I tell lies to you of leaving for a few days not writing you is because I should get used to live without you. I should be like this rationally. But my emotional mind tells me that I can't. I should put a full stop on us because I feel so secure. I am so scared that one day you will tell me: " Jenny, we have to grow apart" or " Jenny, I have fallen for someone else" or " Jenny, we cant work out" or... Please do not misunderstand that I am afraid of these to be the one who left behind so that I need a break before you tell me you want to end. I need a break because I have no confidence in myself. I am sorry Ola. I do really love you. I love you more than you know. I can say that I will never forget you and I will love you till I die. I never thought that I would meet someone like you. I wont forget all those happy times that you have brought me. You contented my life.

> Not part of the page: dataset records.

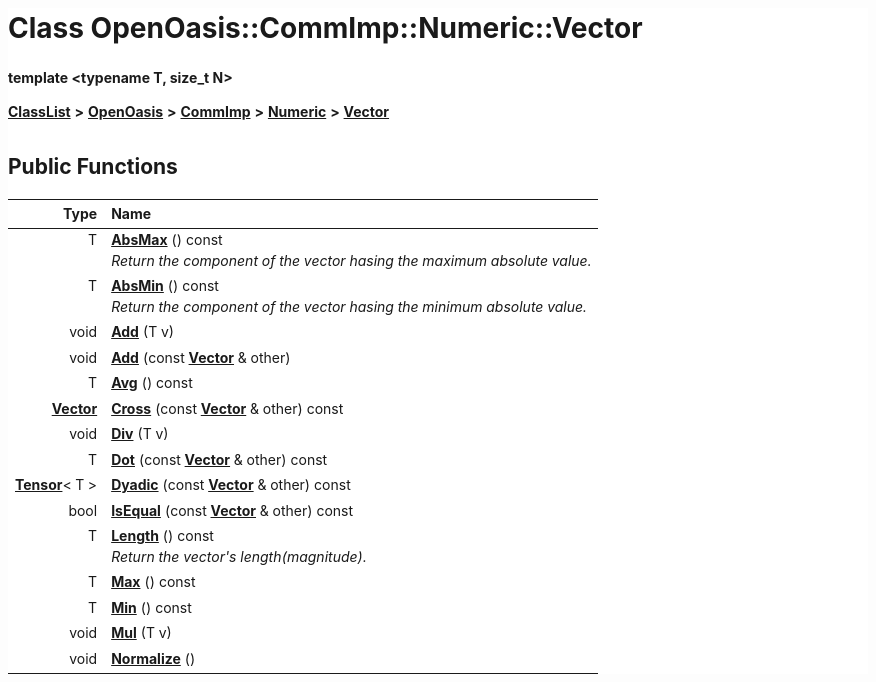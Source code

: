 

# Class OpenOasis::CommImp::Numeric::Vector

**template &lt;typename T, size\_t N&gt;**



[**ClassList**](annotated.md) **>** [**OpenOasis**](namespace_open_oasis.md) **>** [**CommImp**](namespace_open_oasis_1_1_comm_imp.md) **>** [**Numeric**](namespace_open_oasis_1_1_comm_imp_1_1_numeric.md) **>** [**Vector**](class_open_oasis_1_1_comm_imp_1_1_numeric_1_1_vector.md)










































## Public Functions

| Type | Name |
| ---: | :--- |
|  T | [**AbsMax**](#function-absmax) () const<br>_Return the component of the vector hasing the maximum absolute value._  |
|  T | [**AbsMin**](#function-absmin) () const<br>_Return the component of the vector hasing the minimum absolute value._  |
|  void | [**Add**](#function-add-12) (T v) <br> |
|  void | [**Add**](#function-add-22) (const [**Vector**](class_open_oasis_1_1_comm_imp_1_1_numeric_1_1_vector.md) & other) <br> |
|  T | [**Avg**](#function-avg) () const<br> |
|  [**Vector**](class_open_oasis_1_1_comm_imp_1_1_numeric_1_1_vector.md) | [**Cross**](#function-cross) (const [**Vector**](class_open_oasis_1_1_comm_imp_1_1_numeric_1_1_vector.md) & other) const<br> |
|  void | [**Div**](#function-div) (T v) <br> |
|  T | [**Dot**](#function-dot) (const [**Vector**](class_open_oasis_1_1_comm_imp_1_1_numeric_1_1_vector.md) & other) const<br> |
|  [**Tensor**](class_open_oasis_1_1_comm_imp_1_1_numeric_1_1_tensor.md)&lt; T &gt; | [**Dyadic**](#function-dyadic) (const [**Vector**](class_open_oasis_1_1_comm_imp_1_1_numeric_1_1_vector.md) & other) const<br> |
|  bool | [**IsEqual**](#function-isequal) (const [**Vector**](class_open_oasis_1_1_comm_imp_1_1_numeric_1_1_vector.md) & other) const<br> |
|  T | [**Length**](#function-length) () const<br>_Return the vector's length(magnitude)._  |
|  T | [**Max**](#function-max) () const<br> |
|  T | [**Min**](#function-min) () const<br> |
|  void | [**Mul**](#function-mul) (T v) <br> |
|  void | [**Normalize**](#function-normalize) () <br> |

I dont want you to feel annoyed by me of getting mails from me telling you that I need you to tell me how much you love me... I think you get tired of me already.

Ola, I dont know what to say right now. I dont know when I will send this letter to you or maybe I will just keep it for myself. I do now know whether you will write me a mail asking or worrying I have been gone for a few days though I have left you a mail. I am not begging anything. I do not expect anthing from you now. I think that would make me feel better because if i get anything from you, it is regarded as a surprise from you. Ola, I think I have done what I can do in this relationship. Everything I do is for you. I dont count on how many words that you wrote to me. I know we cant weight the love. But now I am just acting like a narrow minded silly girl. I want to be mean to you. If you send me a short mail, you will get me a short mail. What you do is what you get. But I cant be that mean.Ola, if there is a chance, I am always willing to meet you somedays in the future. I am serious. I do think that we can meet if you still want to. The last thing that I want is: Keep in touch. I think having a break is good to both of us. If god thinks that we are a pair, we will finally be as one again.